Problem to solve:
The expected output is the line with "## [\[Orange Star\] Recon" followed by every remaining line of the entries, all repeated exactly.

Given records:
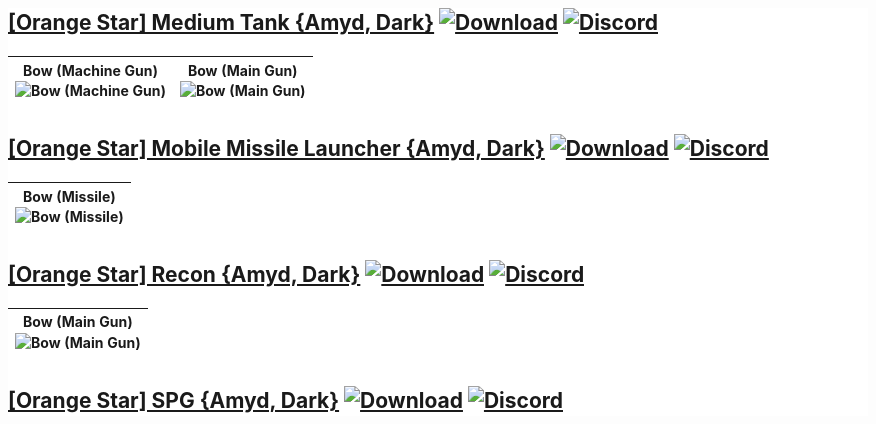 ## [\[Orange Star\] Medium Tank {Amyd, Dark}](https://github.com/Klokinator/FE-Repo/tree/main/Battle%20Animations/Advance%20Wars%20Animation%20Ports/%5BOrange%20Star%5D%20Medium%20Tank%20%7BAmyd,%20Dark%7D) [![Download](https://img.shields.io/badge/Download--red?style=social&logo=github)](https://minhaskamal.github.io/DownGit/#/home?url=https://github.com/Klokinator/FE-Repo/tree/main/Battle%20Animations/Advance%20Wars%20Animation%20Ports/%5BOrange%20Star%5D%20Medium%20Tank%20%7BAmyd,%20Dark%7D) [![Discord](https://img.shields.io/badge/Discord--blue?style=social&logo=discord)](https://discord.gg/C7VNGnyTPA)

| <b>Bow (Machine Gun)</b><br/><img alt="Bow (Machine Gun)" src="https://raw.githubusercontent.com/Klokinator/FE-Repo/main/Battle%20Animations/Advance%20Wars%20Animation%20Ports/%5BOrange%20Star%5D%20Medium%20Tank%20%7BAmyd,%20Dark%7D/5.%20Bow%20(Machine%20Gun)/Bow.gif"/> | <b>Bow (Main Gun)</b><br/><img alt="Bow (Main Gun)" src="https://raw.githubusercontent.com/Klokinator/FE-Repo/main/Battle%20Animations/Advance%20Wars%20Animation%20Ports/%5BOrange%20Star%5D%20Medium%20Tank%20%7BAmyd,%20Dark%7D/5.%20Bow%20(Main%20Gun)/Bow.gif"/> |
| :---: | :---: |




## [\[Orange Star\] Mobile Missile Launcher {Amyd, Dark}](https://github.com/Klokinator/FE-Repo/tree/main/Battle%20Animations/Advance%20Wars%20Animation%20Ports/%5BOrange%20Star%5D%20Mobile%20Missile%20Launcher%20%7BAmyd,%20Dark%7D) [![Download](https://img.shields.io/badge/Download--red?style=social&logo=github)](https://minhaskamal.github.io/DownGit/#/home?url=https://github.com/Klokinator/FE-Repo/tree/main/Battle%20Animations/Advance%20Wars%20Animation%20Ports/%5BOrange%20Star%5D%20Mobile%20Missile%20Launcher%20%7BAmyd,%20Dark%7D) [![Discord](https://img.shields.io/badge/Discord--blue?style=social&logo=discord)](https://discord.gg/C7VNGnyTPA)

| <b>Bow (Missile)</b><br/><img alt="Bow (Missile)" src="https://raw.githubusercontent.com/Klokinator/FE-Repo/main/Battle%20Animations/Advance%20Wars%20Animation%20Ports/%5BOrange%20Star%5D%20Mobile%20Missile%20Launcher%20%7BAmyd,%20Dark%7D/5.%20Bow%20(Missile)/Bow.gif"/> |
| :---: |




## [\[Orange Star\] Recon {Amyd, Dark}](https://github.com/Klokinator/FE-Repo/tree/main/Battle%20Animations/Advance%20Wars%20Animation%20Ports/%5BOrange%20Star%5D%20Recon%20%7BAmyd,%20Dark%7D) [![Download](https://img.shields.io/badge/Download--red?style=social&logo=github)](https://minhaskamal.github.io/DownGit/#/home?url=https://github.com/Klokinator/FE-Repo/tree/main/Battle%20Animations/Advance%20Wars%20Animation%20Ports/%5BOrange%20Star%5D%20Recon%20%7BAmyd,%20Dark%7D) [![Discord](https://img.shields.io/badge/Discord--blue?style=social&logo=discord)](https://discord.gg/C7VNGnyTPA)

| <b>Bow (Main Gun)</b><br/><img alt="Bow (Main Gun)" src="https://raw.githubusercontent.com/Klokinator/FE-Repo/main/Battle%20Animations/Advance%20Wars%20Animation%20Ports/%5BOrange%20Star%5D%20Recon%20%7BAmyd,%20Dark%7D/5.%20Bow%20(Main%20Gun)/Bow.gif"/> |
| :---: |




## [\[Orange Star\] SPG {Amyd, Dark}](https://github.com/Klokinator/FE-Repo/tree/main/Battle%20Animations/Advance%20Wars%20Animation%20Ports/%5BOrange%20Star%5D%20SPG%20%7BAmyd,%20Dark%7D) [![Download](https://img.shields.io/badge/Download--red?style=social&logo=github)](https://minhaskamal.github.io/DownGit/#/home?url=https://github.com/Klokinator/FE-Repo/tree/main/Battle%20Animations/Advance%20Wars%20Animation%20Ports/%5BOrange%20Star%5D%20SPG%20%7BAmyd,%20Dark%7D) [![Discord](https://img.shields.io/badge/Discord--blue?style=social&logo=discord)](https://discord.gg/C7VNGnyTPA)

Exercise result:
## [\[Orange Star\] Recon {Amyd, Dark}](https://github.com/Klokinator/FE-Repo/tree/main/Battle%20Animations/Advance%20Wars%20Animation%20Ports/%5BOrange%20Star%5D%20Recon%20%7BAmyd,%20Dark%7D) [![Download](https://img.shields.io/badge/Download--red?style=social&logo=github)](https://minhaskamal.github.io/DownGit/#/home?url=https://github.com/Klokinator/FE-Repo/tree/main/Battle%20Animations/Advance%20Wars%20Animation%20Ports/%5BOrange%20Star%5D%20Recon%20%7BAmyd,%20Dark%7D) [![Discord](https://img.shields.io/badge/Discord--blue?style=social&logo=discord)](https://discord.gg/C7VNGnyTPA)

| <b>Bow (Main Gun)</b><br/><img alt="Bow (Main Gun)" src="https://raw.githubusercontent.com/Klokinator/FE-Repo/main/Battle%20Animations/Advance%20Wars%20Animation%20Ports/%5BOrange%20Star%5D%20Recon%20%7BAmyd,%20Dark%7D/5.%20Bow%20(Main%20Gun)/Bow.gif"/> |
| :---: |




## [\[Orange Star\] SPG {Amyd, Dark}](https://github.com/Klokinator/FE-Repo/tree/main/Battle%20Animations/Advance%20Wars%20Animation%20Ports/%5BOrange%20Star%5D%20SPG%20%7BAmyd,%20Dark%7D) [![Download](https://img.shields.io/badge/Download--red?style=social&logo=github)](https://minhaskamal.github.io/DownGit/#/home?url=https://github.com/Klokinator/FE-Repo/tree/main/Battle%20Animations/Advance%20Wars%20Animation%20Ports/%5BOrange%20Star%5D%20SPG%20%7BAmyd,%20Dark%7D) [![Discord](https://img.shields.io/badge/Discord--blue?style=social&logo=discord)](https://discord.gg/C7VNGnyTPA)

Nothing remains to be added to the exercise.